YOUR GOAL: Write out each line of the records that has "many" in it.

(Stored data)
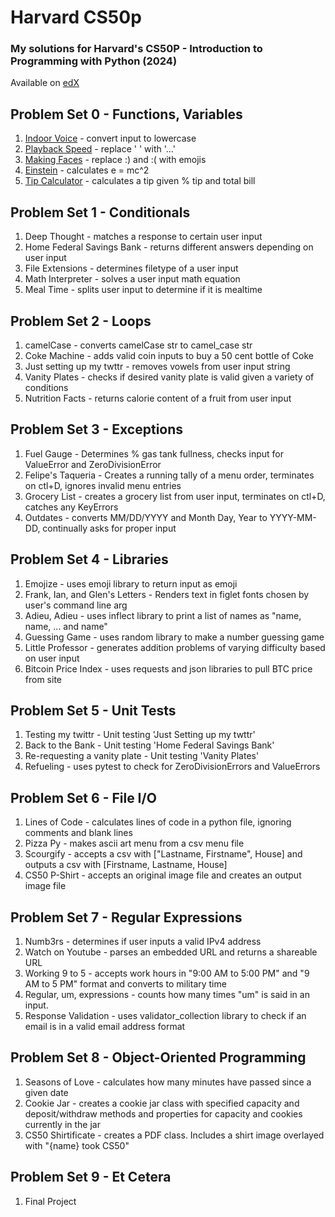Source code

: # Harvard CS50p
### My solutions for Harvard's CS50P - Introduction to Programming with Python (2024)
Available on [edX](https://www.edx.org/learn/python/harvard-university-cs50-s-introduction-to-programming-with-python?index=product&objectID=course-2cc794d0-316d-42f7-bbfd-25c34e4cd5df&webview=false&campaign=CS50%27s+Introduction+to+Programming+with+Python&source=edX&product_category=course&placement_url=https%3A%2F%2Fwww.edx.org%2Flearn%2Fpython)


## Problem Set 0 - Functions, Variables
1. [Indoor Voice](../indoor.py) - convert input to lowercase
2. [Playback Speed](../playback.py) - replace ' ' with '...'
3. [Making Faces](../faces.py) - replace :) and :( with emojis
4. [Einstein](../einstein.py) - calculates e = mc^2
5. [Tip Calculator](../tip.py) - calculates a tip given % tip and total bill

## Problem Set 1 - Conditionals
1. Deep Thought - matches a response to certain user input
2. Home Federal Savings Bank - returns different answers depending on user input
3. File Extensions - determines filetype of a user input
4. Math Interpreter - solves a user input math equation
5. Meal Time - splits user input to determine if it is mealtime

## Problem Set 2 - Loops
1. camelCase - converts camelCase str to camel_case str
2. Coke Machine - adds valid coin inputs to buy a 50 cent bottle of Coke
3. Just setting up my twttr - removes vowels from user input string
4. Vanity Plates - checks if desired vanity plate is valid given a variety of conditions
5. Nutrition Facts - returns calorie content of a fruit from user input

## Problem Set 3 - Exceptions
1. Fuel Gauge - Determines % gas tank fullness, checks input for ValueError and ZeroDivisionError
2. Felipe's Taqueria - Creates a running tally of a menu order, terminates on ctl+D, ignores invalid menu entries
3. Grocery List - creates a grocery list from user input, terminates on ctl+D, catches any KeyErrors
4. Outdates - converts MM/DD/YYYY and Month Day, Year to YYYY-MM-DD, continually asks for proper input

## Problem Set 4 - Libraries
1. Emojize - uses emoji library to return input as emoji
2. Frank, Ian, and Glen's Letters - Renders text in figlet fonts chosen by user's command line arg
3. Adieu, Adieu - uses inflect library to print a list of names as "name, name, ... and name"
4. Guessing Game - uses random library to make a number guessing game
5. Little Professor - generates addition problems of varying difficulty based on user input
6. Bitcoin Price Index - uses requests and json libraries to pull BTC price from site

## Problem Set 5 - Unit Tests
1. Testing my twittr - Unit testing 'Just Setting up my twttr'
2. Back to the Bank - Unit testing 'Home Federal Savings Bank'
3. Re-requesting a vanity plate - Unit testing 'Vanity Plates'
4. Refueling - uses pytest to check for ZeroDivisionErrors and ValueErrors

## Problem Set 6 - File I/O
1. Lines of Code - calculates lines of code in a python file, ignoring comments and blank lines
2. Pizza Py - makes ascii art menu from a csv menu file
3. Scourgify - accepts a csv with ["Lastname, Firstname", House] and outputs a csv with [Firstname, Lastname, House]
4. CS50 P-Shirt - accepts an original image file and creates an output image file

## Problem Set 7 - Regular Expressions
1. Numb3rs - determines if user inputs a valid IPv4 address
2. Watch on Youtube - parses an embedded URL and returns a shareable URL
3. Working 9 to 5 - accepts work hours in "9:00 AM to 5:00 PM" and "9 AM to 5 PM" format and converts to military time
4. Regular, um, expressions - counts how many times "um" is said in an input.
5. Response Validation - uses validator_collection library to check if an email is in a valid email address format

## Problem Set 8 - Object-Oriented Programming
1. Seasons of Love - calculates how many minutes have passed since a given date
2. Cookie Jar - creates a cookie jar class with specified capacity and deposit/withdraw methods and properties for capacity and cookies currently in the jar
3. CS50 Shirtificate - creates a PDF class. Includes a shirt image overlayed with "{name} took CS50"

## Problem Set 9 - Et Cetera
1. Final Project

REPLY TO THE TASK:
4. Regular, um, expressions - counts how many times "um" is said in an input.
1. Seasons of Love - calculates how many minutes have passed since a given date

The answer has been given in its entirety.